Court of Appeals of Iowa
Nov 16, 2001
No. 1-464 / 00-1591 (Iowa Ct. App. Nov. 16, 2001)

Opinion

No. 1-464 / 00-1591.

Filed November 16, 2001.

Appeal from the Iowa District Court forCass County, JAMES M. RICHARDSON, Judge.

The petitioner appeals the district court's ruling on judicial review, which affirmed the respondent's revocation of his driver's license for a chemical test refusal. AFFIRMED.

John M. Trewet, of Rutherford, Trewet Knuth, Atlantic, for appellant.

Thomas J. Miller, Attorney General, and David A. Ferree, Special Assistant Attorney General, and Noel C. Hindt, Assistant Attorney General, for appellee.

Considered by SACKETT, C.J., and VOGEL and VAITHESWARAN, JJ.

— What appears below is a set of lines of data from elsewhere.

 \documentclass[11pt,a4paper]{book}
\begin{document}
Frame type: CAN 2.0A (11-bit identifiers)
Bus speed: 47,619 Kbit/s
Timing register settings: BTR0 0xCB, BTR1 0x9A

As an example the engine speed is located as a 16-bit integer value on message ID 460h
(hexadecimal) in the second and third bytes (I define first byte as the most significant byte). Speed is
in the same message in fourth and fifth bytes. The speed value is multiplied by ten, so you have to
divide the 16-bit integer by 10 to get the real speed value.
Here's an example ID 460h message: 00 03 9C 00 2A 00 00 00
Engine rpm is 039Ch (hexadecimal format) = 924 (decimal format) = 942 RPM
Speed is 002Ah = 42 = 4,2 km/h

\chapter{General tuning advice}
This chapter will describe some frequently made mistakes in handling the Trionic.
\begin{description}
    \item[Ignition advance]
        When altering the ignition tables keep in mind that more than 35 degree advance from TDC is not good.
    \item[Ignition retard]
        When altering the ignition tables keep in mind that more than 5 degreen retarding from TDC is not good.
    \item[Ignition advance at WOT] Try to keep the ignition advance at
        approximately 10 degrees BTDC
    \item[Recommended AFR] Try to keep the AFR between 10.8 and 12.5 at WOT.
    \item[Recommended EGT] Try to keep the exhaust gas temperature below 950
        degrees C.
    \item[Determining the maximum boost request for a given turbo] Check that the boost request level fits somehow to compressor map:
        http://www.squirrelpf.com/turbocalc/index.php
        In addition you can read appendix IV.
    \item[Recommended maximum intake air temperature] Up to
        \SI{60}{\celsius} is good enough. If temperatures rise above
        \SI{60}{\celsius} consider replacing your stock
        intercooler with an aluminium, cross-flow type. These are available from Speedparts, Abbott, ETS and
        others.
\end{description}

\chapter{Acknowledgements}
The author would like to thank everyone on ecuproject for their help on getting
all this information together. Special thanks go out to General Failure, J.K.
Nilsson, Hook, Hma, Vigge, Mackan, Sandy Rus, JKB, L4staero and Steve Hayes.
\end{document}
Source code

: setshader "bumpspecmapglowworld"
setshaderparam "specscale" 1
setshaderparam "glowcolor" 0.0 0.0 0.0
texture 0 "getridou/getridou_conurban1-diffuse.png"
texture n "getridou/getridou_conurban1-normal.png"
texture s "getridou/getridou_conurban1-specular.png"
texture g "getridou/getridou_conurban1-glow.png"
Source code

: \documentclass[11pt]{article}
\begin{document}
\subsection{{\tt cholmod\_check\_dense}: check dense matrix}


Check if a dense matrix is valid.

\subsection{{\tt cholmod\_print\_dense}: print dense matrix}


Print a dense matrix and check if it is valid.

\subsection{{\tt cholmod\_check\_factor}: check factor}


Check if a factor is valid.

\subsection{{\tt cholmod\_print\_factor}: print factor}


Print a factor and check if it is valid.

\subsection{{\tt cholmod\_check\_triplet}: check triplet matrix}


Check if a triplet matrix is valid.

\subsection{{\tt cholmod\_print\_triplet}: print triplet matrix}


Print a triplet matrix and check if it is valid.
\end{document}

Craig Lang appeals the district court ruling that affirmed the Iowa Department of Transportation's decision to revoke his driver's license, under Iowa Code Chapter 321J, for a chemical test refusal. We find substantial evidence in support of the revocation decision and affirm.

Background Facts and Proceedings . Craig Lang admitted to driving a motor vehicle involved in a one-vehicle accident in Jasper County and was arrested by Iowa State Trooper Neil Wellner for operating while intoxicated. During Lang's transportation to jail, portions of the conversation between Lang and Wellner were captured by Wellner's in-vehicle camera. The mutual exchanges were cordial and, in addition to accident and alcohol related issues, included topics such as Lang's work and his mother's health.

Shortly before arriving at the jail, Lang initiated a series of general inquires related to his arrest. He asked about his length of incarceration, to which Wellner responded with general information about the initial appearance the following morning. Lang then asked if he would be able to call his mother and sister, and Wellner confirmed that he would be able to do so, and that a phone would be available at the jail. Finally, Lang inquired as to whether he would be provided dinner and whether he would be able to attend church the following morning.

Once at the jail Wellner read Lang the implied consent and requested that he undergo a chemical breath test. Implied consent was invoked after Lang failed four attempts to complete the test. At no time did Lang make a phone call of any kind. Lang's driver's license was revoked, and he appealed the decision.

At the agency hearing, Wellner testified that once at the jail, Lang made no request to call a family member or an attorney, even though a phone was close by. Wellner further testified that if a request had been made at the jail, Lang would have been allowed to place a call. Lang did not testify at the hearing. The revocation was affirmed by the administrative law judge and by the Department of Transportation's reviewing officer. Lang then filed a petition for judicial review, and the district court affirmed the agency decisions. Lang now appeals the district court ruling.

Scope of Review . Our review of agency decisions is governed by Iowa Chapter 17A and is limited to correction of errors at law. Iowa Code § 17A.19 (West Supp. 1999). See also Bromeland v. Iowa Dep't of Transp., 562 N.W.2d 624, 625 (Iowa 1997). A party challenging agency action bears the burden of demonstrating the action's invalidity and resulting prejudice. Iowa Code § 17A.19(8)(a) (West Supp. 1999). This can be shown in a number of ways, including proof that the action was unsupported by substantial evidence in the record, when that record is viewed as a whole. Iowa Code § 17A.19(10)(f) (West Supp. 1999). Substantial evidence is that which would allow a reasonable mind to reach the same conclusion as the decision maker. Lubka v. Iowa Dept. of Transp. Motor Vehicle Div., 599 N.W.2d 466, 468 (Iowa 1999).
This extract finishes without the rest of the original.